One fact that kept the earlier flights relatively inconspicuous was that much of the time the plane was within 10 or 15 feet of the ground. Only occasionally was it up as high as 50 feet. There were no flights beyond the field itself, because if necessary to make a forced landing elsewhere, dragging the machine back to its shed might not have been easy.

The Wrights had aimed at first to avoid being in the air when an interurban car was passing. But that precaution soon proved to be unnecessary. Few people ever paid any attention to the flights. One day, though, the general manager of the interurban line was on a passing car when the plane was in the air and he ordered the car stopped. He and the chief engineer of the line, who was with him, got off and stayed a while to look at the incredible sight.

Across the Springfield pike from the field lived the Beard family, tenants on the Torrence Huffman farm. Whenever the plane landed abruptly Mrs. Beard was likely to dash across the road with a bottle of arnica, feeling sure it would be needed, as sometimes it was. But there were few other visitors.

Two somewhat mysterious visitors did come, however. The Wrights saw two men wandering about near-by fields during most of one day and thought they must be hunters, though there was not much game thereabouts. Again the next day the two strangers were seen, and finally they came across the field to where the Wrights were adjusting their machine. One of them carried a camera. They asked if visitors were permitted.
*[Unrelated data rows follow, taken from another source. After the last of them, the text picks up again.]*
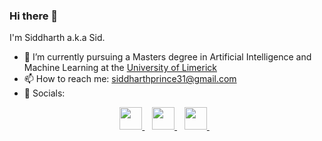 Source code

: ### Hi there 👋

I'm Siddharth a.k.a Sid.

- 🌱 I’m currently pursuing a Masters degree in Artificial Intelligence and Machine Learning at the [University of Limerick](https://www.ul.ie/)
- 📫 How to reach me: <a href='mailto:siddharthprince31@gmail.com'>siddharthprince31@gmail.com </a>
- 🤝 Socials:
<p align='center' style='text-decoration:none !important;'>
  <a href='https://linkedin.com/in/sprince0031'>
    <img src='https://www.iconfinder.com/icons/5296501/download/svg/128' style='height:36px;width:36px;'/>
  </a>&nbsp;&nbsp;
  <a href='https://twitter.com/sprince0031'>
    <img src='https://www.iconfinder.com/icons/5296514/download/svg/128' style='height:36px;width:36px;' />
  </a>&nbsp;&nbsp;
  <a href='https://www.instagram.com/sprince0031/'>
    <img src='https://www.iconfinder.com/icons/5296765/download/svg/128' style='height:36px;width:36px;' />
  </a>&nbsp;&nbsp;
<!--   <a href='https://www.youtube.com/channel/UCcZAfX7FlHBgD2Wi7xQWfMw'>
    <img src='https://www.iconfinder.com/icons/5296521/download/svg/128' style='height:36px;width:36px;' />
  </a> -->
</p>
“Yes, only we’d rather you didn’t take any pictures,” one of the brothers courteously replied.

The man with the camera set it down off to one side, twenty feet away, as if to make it plain that he was not trying to sneak any shots. Then he inquired if it was all right to look into the shed. The brothers told him to make himself right at home. Was he a newspaperman? No, he said, he was not a newspaperman, though he sometimes did writing for publication. That was as near as he came to introducing himself. After the callers had gone, Charlie Taylor, the Wrights’ mechanic, said: “That fellow’s no writer. At least he’s no ordinary writer. When he looked at the different parts of the machine he called them all by their right names.”

Later the Wrights learned the identity of the visitor. Orville chanced to see a picture of him in a New York newspaper. His identity was confirmed some time afterward when he and Orville were formally introduced to each other—though neither referred to their previous meeting. The man had been chief engineer for Professor Langley of the Smithsonian Institution.

Toward the end of September, the Wrights were able greatly to increase their distances. On September 26, there was an uninterrupted flight of 11⅛ miles in 18 minutes and 9 seconds; and on September 29, one of 12 miles in 19 minutes 55 seconds. Then, on October 3, there was a new record of 15¼ miles in 25 minutes 5 seconds; another, on October 4, of 20¾ miles in 33 minutes 17 seconds; and finally, on October 5, 24⅕ miles in 38 minutes 3 seconds.

The flights of October 3 and 4 would have been longer except that certain bearings had become overheated. By October 5 the inventors had added more grease cups where needed and also installed a larger gas tank. But the tank was not full when that final test began and the flight ended because the fuel was exhausted. It was the intention of the Wrights to make one more test and put the record at more than an hour; but now for the first time the miracle of flight actually began to attract more spectators and the brothers decided it might be prudent to quit for the season before details of the machine’s construction became public knowledge. However, there was one more short flight—just one circle of the field—on October 16.

After the close of the 1905 experiments, a test of the engine showed that it produced more power than when first put into use. This gain was attributed to the increased smoothness of the cylinders and pistons produced by wear.